Para ese momento, yo ya no quería estar allí, pero entrar en los intersticios de la santería era una oportunidad que muy difícilmente podría repetirse, por ello, entre campanas, sogas, pendones, espadas, jaulas y otros objetos misteriosos, escuché atenta lo que tenía que decir.
Había sido «palero» y como tal muchas de sus anécdotas estaban vinculadas con huesos humanos comprados en algún cementerio.
—Los orishas no consumen la carne de los animales sacrificados, sino el ashé que contiene la sangre, la cual se derrama sobre los fundamentos de los santos y las cabezas de los iniciados.
Según la santería, los paleros canalizan el poder que tienen los espíritus de la naturaleza y otras fuerzas ancestrales a través de la realización de sacrificios y ofrendas que pueden ser ofrecidas a los espíritus luminosos o a los espíritus oscuros.

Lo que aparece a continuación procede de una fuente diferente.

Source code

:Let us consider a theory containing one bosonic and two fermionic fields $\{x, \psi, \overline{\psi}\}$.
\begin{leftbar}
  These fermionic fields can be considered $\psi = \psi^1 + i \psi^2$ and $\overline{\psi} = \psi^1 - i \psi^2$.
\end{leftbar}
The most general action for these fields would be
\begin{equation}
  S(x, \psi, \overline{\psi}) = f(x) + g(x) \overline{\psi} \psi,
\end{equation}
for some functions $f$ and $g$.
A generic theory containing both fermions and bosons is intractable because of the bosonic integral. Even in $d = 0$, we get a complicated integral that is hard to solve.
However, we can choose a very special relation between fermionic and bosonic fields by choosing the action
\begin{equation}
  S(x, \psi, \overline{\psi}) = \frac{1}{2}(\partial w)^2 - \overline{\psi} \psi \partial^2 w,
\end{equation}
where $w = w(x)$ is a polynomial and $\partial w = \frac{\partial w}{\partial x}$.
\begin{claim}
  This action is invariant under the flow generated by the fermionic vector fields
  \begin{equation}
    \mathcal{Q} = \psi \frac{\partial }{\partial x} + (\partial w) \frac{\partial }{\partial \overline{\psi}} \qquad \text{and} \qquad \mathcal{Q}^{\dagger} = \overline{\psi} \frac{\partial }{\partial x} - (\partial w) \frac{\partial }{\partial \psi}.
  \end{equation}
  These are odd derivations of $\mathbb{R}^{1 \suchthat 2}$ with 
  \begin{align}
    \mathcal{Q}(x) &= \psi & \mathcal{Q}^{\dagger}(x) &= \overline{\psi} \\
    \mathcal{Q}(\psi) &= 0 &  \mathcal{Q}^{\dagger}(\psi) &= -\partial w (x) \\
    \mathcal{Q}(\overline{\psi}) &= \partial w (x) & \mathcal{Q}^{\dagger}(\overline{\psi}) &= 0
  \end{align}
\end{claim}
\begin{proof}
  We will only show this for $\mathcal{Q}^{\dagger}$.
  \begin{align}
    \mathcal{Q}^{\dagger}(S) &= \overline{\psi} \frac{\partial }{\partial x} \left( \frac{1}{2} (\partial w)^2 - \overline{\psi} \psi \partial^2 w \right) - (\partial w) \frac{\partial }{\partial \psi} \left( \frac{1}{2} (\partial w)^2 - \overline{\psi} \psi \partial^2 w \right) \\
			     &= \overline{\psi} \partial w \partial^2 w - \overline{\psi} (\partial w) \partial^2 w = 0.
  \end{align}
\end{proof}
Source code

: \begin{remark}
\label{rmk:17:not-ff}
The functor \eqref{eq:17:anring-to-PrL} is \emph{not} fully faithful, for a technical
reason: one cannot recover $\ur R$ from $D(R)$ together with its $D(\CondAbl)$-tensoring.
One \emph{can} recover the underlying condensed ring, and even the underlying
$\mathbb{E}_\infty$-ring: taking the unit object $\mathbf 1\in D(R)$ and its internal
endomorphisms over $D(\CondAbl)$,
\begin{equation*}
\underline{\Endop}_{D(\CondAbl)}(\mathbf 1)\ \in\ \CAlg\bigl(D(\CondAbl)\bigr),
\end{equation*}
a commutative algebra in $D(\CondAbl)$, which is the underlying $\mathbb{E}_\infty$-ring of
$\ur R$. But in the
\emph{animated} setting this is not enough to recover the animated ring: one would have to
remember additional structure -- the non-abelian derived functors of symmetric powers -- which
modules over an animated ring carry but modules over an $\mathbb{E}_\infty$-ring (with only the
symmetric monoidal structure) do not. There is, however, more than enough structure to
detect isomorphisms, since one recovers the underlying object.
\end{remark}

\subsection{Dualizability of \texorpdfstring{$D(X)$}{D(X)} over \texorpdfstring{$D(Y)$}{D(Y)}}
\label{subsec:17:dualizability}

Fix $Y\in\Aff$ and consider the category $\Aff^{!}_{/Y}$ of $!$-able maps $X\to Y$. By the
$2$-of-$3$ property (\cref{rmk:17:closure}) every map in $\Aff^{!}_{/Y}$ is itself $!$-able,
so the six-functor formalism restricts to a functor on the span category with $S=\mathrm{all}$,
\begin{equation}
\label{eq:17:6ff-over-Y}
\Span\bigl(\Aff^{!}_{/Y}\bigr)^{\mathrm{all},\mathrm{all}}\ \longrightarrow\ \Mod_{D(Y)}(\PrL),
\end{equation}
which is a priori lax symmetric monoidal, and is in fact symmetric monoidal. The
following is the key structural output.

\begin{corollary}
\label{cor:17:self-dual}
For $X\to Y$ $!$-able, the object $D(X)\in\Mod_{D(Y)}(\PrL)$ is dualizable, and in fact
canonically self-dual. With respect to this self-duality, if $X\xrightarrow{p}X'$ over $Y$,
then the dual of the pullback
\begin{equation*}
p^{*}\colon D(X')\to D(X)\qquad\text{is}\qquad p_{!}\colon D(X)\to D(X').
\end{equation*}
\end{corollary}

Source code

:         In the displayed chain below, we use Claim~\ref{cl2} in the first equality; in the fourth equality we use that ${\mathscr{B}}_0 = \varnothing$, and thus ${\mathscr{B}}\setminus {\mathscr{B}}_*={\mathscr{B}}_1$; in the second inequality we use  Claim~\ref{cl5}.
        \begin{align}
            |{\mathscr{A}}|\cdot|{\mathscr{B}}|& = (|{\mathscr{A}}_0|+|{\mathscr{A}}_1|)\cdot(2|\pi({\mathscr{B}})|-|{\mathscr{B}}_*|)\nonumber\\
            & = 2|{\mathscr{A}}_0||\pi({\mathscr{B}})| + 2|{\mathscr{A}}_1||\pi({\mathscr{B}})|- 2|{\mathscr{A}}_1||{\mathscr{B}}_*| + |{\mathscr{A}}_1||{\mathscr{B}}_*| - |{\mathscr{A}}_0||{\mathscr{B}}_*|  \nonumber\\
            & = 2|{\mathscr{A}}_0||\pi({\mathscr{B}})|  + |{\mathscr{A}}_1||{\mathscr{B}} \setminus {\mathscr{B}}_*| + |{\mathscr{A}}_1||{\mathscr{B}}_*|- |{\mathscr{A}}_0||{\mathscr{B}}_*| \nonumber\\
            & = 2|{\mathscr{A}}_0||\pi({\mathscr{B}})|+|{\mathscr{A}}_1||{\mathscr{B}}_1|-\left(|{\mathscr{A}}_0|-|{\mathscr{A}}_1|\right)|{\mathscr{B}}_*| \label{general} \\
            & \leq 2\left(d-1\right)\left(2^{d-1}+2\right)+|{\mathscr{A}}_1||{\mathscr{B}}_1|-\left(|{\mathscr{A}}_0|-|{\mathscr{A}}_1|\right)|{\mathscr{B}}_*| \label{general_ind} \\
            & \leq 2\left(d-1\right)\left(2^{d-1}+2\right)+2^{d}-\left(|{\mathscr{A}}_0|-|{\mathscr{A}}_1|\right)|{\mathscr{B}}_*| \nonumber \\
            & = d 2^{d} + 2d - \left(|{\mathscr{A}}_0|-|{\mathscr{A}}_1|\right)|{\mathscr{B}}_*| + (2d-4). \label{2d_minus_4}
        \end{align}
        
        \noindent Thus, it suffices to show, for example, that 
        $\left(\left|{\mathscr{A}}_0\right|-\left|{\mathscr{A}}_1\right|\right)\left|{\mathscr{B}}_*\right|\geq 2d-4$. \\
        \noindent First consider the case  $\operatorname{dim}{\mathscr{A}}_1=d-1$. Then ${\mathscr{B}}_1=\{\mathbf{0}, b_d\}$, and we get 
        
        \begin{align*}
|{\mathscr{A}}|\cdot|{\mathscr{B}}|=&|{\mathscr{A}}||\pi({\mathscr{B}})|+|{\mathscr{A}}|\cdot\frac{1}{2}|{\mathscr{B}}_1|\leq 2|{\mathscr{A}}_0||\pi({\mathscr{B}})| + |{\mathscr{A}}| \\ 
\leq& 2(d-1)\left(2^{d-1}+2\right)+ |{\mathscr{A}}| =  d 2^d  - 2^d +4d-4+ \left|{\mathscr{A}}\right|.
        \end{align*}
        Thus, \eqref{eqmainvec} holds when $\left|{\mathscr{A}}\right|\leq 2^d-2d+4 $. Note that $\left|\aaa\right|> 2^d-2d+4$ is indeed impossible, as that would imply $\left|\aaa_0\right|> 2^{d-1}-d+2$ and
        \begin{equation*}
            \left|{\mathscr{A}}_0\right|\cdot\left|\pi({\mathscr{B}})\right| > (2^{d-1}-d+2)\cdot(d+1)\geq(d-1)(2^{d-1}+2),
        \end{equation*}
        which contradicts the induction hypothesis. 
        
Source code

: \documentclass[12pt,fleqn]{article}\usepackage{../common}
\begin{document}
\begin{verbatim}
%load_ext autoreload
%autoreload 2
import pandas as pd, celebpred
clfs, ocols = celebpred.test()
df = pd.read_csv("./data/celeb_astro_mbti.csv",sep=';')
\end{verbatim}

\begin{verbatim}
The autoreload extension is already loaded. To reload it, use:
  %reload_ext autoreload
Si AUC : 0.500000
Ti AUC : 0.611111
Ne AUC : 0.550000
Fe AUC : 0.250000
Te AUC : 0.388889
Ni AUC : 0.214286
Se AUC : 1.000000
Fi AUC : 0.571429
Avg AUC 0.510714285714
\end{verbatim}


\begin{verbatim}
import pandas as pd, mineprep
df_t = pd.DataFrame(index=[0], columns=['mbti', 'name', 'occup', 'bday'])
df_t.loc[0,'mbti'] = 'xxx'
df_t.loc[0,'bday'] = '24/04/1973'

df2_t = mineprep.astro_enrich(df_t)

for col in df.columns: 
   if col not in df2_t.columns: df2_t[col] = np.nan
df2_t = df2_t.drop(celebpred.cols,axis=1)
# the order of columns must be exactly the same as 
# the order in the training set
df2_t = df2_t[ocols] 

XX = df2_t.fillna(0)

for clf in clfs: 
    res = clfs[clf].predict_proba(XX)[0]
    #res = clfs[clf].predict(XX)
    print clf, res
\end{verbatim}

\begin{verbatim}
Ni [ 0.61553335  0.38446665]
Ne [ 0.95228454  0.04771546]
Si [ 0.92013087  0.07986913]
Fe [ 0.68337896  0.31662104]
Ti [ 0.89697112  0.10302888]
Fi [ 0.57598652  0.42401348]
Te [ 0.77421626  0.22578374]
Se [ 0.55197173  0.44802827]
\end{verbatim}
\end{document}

Y así, entre objetos tenebrosos, escuché a Luis hablar de sacrificios sin que se le moviera un solo pelo. Esa solvencia gráfica aterrorizó mi animosa alma, pero lo más perturbador era el sonsonete de voces gritando todo el tiempo, y a todo parlante, imprecaciones ocultas.
Obatala dide (o dide ma), aro ko lowo, aro ko lese (dide dide o dide ma)…
Por eso, cuando luego de una hora y media de conversación, Luis abrió la puerta de su oficina para brindarme un café, el ruido de los azotes de los tambores se filtró nuevamente en el lugar y ocasionó en mí un conato de pánico que fue ganando nervio cuando fui consciente de que nadie sabía dónde estaba y de que difícilmente podría alguien escucharme si tuviera que lanzar un grito de auxilio.
En otras palabras, en esa suerte de santuario donde habitaban más deidades que personas, solo estábamos Luis, sus jaulas, sus sogas, sus creencias, y yo.
Entonces, la sangre se me fue a los pies y tuve una sensación de desmayo.

Sentía, literalmente, como si hubiera dejado de habitar mi cuerpo.
—Todo es sugestión, todo es sugestión —le recitaban mis neuronas a mi adrenalina.
Finalmente, no pude beber el café que el atento babalawo me ofreció. Y en cuanto pude detuve la entrevista.
Al regresar a mi casa, a eso de la una de la tarde, me metí a la ducha con la ropa que traía puesta. Luego, puse todo en una bolsa y la tiré en la basura.
Esa tarde vomité dos veces, y por la noche, una vez más.
Dos días después, borré la grabación que había hecho, de modo que nunca pude transcribir la entrevista.
Sería injusto imputarle alguna falta a Luis en su casa y ante mis ojos —de hecho, fue más amable de lo que yo esperaba— pero su largo y tenebroso relato hizo que sintiera como si estuviera en la mitad de la noche, atrapada en un laberíntico bosque, y nadie pudiera rescatarme.
Por ese motivo, el trabajo que fui a hacer con más curiosidad que con temor y más interés que prejuicio «salió mal». ¡Muy mal!